Your task
Only the lines below between the ones containing "일반 텍스트의 길이를" and "Nonce의 구성 요소는 다음과 같습니다.", inclusive, are to be reproduced, each exactly as it stands.

Supplied material
##########

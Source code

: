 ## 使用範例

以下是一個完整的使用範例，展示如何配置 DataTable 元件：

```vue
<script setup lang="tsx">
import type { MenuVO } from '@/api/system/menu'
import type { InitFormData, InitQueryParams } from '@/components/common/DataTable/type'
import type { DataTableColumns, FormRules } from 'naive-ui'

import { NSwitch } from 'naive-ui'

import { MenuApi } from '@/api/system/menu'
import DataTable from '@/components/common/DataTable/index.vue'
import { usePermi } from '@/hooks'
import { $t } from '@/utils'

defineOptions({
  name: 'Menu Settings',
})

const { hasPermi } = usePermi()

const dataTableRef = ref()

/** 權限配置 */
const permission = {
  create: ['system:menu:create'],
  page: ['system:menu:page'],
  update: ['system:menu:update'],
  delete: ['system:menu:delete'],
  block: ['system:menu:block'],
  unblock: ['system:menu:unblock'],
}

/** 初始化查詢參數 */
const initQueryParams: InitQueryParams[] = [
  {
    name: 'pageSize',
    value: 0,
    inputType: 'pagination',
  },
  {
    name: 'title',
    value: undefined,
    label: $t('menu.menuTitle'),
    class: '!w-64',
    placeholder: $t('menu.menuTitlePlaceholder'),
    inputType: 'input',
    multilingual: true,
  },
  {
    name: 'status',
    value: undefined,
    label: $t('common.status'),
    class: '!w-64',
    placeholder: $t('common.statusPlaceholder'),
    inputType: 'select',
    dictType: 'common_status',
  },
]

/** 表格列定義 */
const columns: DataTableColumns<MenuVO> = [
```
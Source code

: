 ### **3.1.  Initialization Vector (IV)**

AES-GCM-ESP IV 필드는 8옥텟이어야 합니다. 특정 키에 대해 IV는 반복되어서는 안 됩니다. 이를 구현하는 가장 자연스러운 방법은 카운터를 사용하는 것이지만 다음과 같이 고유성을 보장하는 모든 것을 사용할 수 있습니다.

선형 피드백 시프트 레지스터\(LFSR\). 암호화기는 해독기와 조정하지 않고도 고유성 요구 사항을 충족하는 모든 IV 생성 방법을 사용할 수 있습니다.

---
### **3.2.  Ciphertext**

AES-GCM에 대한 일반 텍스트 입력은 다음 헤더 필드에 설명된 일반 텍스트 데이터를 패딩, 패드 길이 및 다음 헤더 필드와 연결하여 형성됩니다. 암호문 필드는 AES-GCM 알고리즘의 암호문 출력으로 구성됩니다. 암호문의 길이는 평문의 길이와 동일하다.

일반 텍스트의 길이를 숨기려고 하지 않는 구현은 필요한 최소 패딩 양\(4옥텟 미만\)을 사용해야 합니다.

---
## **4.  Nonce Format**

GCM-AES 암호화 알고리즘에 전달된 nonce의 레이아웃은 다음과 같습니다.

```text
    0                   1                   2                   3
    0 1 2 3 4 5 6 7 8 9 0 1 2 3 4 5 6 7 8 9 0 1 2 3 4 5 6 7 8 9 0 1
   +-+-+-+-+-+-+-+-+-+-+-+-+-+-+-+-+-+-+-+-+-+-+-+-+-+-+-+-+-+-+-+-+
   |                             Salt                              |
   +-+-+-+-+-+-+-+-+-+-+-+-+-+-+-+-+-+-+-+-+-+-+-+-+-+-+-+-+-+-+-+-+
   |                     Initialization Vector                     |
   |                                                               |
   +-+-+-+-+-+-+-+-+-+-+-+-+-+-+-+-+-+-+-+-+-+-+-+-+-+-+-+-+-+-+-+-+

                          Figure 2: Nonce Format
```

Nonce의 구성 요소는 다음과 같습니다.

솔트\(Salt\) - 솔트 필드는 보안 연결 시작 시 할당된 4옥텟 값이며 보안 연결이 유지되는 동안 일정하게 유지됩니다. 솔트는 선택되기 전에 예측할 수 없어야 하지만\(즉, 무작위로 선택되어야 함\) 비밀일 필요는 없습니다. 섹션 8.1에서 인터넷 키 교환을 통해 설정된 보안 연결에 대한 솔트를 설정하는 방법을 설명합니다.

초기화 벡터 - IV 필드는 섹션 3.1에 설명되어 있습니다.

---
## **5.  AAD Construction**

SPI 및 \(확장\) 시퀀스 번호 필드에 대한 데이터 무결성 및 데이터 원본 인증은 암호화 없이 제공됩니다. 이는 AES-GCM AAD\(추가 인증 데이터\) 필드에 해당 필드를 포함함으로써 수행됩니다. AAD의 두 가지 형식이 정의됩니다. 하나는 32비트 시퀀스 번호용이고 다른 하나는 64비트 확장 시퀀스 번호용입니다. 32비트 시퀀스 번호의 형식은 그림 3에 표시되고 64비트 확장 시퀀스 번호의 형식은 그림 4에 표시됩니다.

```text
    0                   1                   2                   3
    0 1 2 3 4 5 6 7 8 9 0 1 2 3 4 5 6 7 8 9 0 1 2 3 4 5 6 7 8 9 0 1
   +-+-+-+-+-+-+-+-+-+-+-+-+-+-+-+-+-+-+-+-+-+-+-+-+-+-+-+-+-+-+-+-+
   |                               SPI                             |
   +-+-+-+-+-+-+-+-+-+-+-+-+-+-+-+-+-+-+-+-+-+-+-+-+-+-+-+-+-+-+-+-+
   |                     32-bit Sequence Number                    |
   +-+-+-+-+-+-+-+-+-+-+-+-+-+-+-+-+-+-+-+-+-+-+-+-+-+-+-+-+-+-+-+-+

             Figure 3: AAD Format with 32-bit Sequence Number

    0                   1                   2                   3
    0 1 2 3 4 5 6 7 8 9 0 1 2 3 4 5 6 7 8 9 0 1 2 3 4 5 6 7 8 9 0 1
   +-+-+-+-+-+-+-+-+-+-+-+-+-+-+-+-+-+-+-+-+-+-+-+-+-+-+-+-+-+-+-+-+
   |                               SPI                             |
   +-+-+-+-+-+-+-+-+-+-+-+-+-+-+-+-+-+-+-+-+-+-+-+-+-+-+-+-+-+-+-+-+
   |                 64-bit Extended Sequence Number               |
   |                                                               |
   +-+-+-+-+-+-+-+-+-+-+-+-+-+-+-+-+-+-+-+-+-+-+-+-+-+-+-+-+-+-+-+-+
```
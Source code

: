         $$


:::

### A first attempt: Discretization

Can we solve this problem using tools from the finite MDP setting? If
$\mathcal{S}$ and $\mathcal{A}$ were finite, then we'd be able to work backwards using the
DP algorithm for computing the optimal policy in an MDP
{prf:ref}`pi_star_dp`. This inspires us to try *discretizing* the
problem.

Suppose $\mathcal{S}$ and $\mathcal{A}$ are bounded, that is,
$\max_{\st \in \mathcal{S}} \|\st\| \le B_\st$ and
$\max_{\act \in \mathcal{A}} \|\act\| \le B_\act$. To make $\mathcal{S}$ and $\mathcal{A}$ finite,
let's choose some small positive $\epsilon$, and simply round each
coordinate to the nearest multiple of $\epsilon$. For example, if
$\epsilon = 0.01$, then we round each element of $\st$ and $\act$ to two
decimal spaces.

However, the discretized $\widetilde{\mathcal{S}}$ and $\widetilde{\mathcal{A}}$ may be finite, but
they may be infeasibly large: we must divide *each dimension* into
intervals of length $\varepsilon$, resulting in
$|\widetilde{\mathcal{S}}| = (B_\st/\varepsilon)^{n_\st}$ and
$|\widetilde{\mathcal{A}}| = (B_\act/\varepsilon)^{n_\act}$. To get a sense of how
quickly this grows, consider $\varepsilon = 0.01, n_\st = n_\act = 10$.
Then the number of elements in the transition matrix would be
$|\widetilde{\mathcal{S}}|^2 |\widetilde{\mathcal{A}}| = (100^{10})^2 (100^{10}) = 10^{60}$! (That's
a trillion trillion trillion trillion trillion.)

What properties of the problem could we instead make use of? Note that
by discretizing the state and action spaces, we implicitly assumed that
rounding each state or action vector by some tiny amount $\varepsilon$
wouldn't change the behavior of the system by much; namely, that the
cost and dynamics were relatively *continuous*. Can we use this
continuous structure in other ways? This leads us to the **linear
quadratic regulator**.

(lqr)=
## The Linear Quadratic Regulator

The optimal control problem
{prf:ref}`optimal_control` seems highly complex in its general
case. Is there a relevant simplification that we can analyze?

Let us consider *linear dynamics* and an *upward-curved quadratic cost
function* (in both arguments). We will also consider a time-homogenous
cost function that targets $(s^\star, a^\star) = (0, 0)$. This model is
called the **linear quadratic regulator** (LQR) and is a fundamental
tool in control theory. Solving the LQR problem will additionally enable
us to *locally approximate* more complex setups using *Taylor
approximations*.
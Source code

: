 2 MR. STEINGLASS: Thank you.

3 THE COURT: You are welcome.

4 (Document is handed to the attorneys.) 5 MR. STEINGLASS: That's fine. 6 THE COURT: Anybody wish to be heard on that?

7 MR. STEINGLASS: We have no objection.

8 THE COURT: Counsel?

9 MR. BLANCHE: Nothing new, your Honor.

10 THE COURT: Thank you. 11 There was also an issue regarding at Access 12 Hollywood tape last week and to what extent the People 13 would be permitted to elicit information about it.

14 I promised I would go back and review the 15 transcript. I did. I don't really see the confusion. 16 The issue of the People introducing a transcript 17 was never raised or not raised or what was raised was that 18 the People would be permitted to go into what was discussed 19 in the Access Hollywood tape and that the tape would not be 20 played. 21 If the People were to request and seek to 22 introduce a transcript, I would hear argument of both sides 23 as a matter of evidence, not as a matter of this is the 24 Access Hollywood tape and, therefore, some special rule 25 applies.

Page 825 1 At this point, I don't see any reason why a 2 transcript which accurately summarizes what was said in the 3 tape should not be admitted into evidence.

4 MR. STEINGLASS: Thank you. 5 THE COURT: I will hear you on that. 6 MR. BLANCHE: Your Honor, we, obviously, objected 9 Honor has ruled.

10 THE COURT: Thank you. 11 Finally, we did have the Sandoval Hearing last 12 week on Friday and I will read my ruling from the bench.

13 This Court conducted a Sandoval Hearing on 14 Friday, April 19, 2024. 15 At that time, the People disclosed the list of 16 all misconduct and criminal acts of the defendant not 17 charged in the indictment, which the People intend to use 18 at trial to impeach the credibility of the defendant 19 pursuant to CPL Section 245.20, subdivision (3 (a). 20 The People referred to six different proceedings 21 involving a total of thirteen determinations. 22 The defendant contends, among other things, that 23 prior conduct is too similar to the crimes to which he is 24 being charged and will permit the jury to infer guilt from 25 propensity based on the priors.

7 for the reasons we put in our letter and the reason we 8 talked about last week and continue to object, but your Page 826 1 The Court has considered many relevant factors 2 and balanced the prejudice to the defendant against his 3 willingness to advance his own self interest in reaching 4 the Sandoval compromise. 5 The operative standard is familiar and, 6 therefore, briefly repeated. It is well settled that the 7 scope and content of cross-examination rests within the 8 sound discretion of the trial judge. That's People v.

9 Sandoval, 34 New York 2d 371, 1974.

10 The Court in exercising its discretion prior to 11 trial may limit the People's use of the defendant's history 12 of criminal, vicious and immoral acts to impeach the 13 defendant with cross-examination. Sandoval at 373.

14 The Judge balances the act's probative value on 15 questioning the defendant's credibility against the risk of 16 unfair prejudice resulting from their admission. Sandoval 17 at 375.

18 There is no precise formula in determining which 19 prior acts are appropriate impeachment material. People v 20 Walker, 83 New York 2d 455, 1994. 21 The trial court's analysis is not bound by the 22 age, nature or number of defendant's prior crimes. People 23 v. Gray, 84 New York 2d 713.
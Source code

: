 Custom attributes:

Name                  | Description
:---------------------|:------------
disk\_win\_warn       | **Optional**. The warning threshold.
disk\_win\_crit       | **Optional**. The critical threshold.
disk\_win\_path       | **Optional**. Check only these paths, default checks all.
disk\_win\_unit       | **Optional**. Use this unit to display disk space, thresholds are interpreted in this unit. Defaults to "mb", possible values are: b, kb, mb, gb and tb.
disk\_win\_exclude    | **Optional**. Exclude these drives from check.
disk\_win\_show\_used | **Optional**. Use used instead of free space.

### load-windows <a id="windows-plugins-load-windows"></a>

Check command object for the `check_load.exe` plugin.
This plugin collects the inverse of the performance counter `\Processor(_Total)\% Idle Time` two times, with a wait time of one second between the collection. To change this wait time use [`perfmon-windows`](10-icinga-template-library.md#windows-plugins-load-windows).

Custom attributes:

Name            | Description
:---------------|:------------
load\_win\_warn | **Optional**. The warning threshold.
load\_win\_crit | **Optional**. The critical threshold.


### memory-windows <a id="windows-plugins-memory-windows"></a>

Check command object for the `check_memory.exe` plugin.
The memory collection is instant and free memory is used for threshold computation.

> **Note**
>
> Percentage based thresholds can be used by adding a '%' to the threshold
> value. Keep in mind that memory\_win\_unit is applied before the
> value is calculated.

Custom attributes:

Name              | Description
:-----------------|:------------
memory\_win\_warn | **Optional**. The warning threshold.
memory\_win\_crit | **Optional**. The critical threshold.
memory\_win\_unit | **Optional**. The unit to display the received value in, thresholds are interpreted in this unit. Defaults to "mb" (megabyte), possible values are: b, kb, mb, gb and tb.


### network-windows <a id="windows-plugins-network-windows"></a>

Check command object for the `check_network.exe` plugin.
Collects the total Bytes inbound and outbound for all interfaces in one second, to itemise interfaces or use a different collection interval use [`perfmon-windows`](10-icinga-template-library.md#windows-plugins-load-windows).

##########

Exercise result
일반 텍스트의 길이를 숨기려고 하지 않는 구현은 필요한 최소 패딩 양\(4옥텟 미만\)을 사용해야 합니다.

---
## **4.  Nonce Format**

GCM-AES 암호화 알고리즘에 전달된 nonce의 레이아웃은 다음과 같습니다.

```text
    0                   1                   2                   3
    0 1 2 3 4 5 6 7 8 9 0 1 2 3 4 5 6 7 8 9 0 1 2 3 4 5 6 7 8 9 0 1
   +-+-+-+-+-+-+-+-+-+-+-+-+-+-+-+-+-+-+-+-+-+-+-+-+-+-+-+-+-+-+-+-+
   |                             Salt                              |
   +-+-+-+-+-+-+-+-+-+-+-+-+-+-+-+-+-+-+-+-+-+-+-+-+-+-+-+-+-+-+-+-+
   |                     Initialization Vector                     |
   |                                                               |
   +-+-+-+-+-+-+-+-+-+-+-+-+-+-+-+-+-+-+-+-+-+-+-+-+-+-+-+-+-+-+-+-+

                          Figure 2: Nonce Format
```

Nonce의 구성 요소는 다음과 같습니다.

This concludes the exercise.